**Work to complete**
How many of the lines below hold the word "Properties"? Answer only with the number.

────

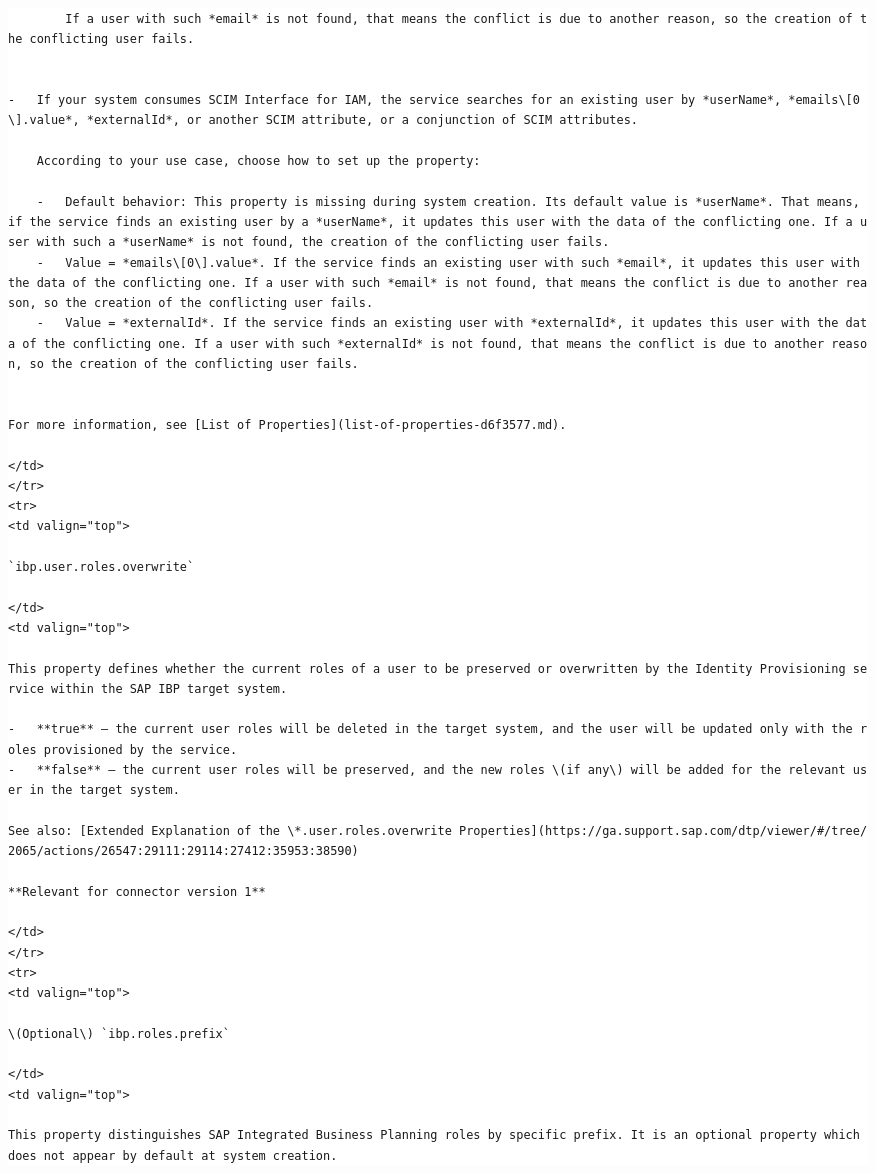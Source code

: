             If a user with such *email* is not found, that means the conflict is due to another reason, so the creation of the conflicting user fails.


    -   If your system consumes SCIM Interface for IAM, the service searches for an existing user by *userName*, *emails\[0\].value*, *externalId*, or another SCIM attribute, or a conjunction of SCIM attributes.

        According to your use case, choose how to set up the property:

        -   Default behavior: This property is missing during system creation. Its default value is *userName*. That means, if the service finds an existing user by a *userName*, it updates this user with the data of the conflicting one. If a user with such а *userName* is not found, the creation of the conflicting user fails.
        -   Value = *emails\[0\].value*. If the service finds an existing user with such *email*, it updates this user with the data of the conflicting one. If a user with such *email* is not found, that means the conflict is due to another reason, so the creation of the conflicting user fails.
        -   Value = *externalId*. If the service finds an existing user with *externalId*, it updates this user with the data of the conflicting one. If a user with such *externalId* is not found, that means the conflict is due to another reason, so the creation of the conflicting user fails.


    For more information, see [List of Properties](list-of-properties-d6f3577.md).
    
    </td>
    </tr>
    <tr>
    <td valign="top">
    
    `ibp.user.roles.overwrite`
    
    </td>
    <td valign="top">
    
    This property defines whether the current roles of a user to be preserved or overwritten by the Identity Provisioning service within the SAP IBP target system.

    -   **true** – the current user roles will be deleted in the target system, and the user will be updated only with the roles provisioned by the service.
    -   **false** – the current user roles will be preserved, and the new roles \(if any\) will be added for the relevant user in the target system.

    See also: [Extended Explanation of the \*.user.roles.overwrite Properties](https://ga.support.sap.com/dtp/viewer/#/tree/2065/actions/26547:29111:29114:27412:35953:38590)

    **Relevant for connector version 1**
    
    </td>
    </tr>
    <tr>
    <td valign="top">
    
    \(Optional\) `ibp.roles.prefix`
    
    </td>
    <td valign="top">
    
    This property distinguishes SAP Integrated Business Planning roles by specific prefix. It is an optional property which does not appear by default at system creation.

────

**Task output**
2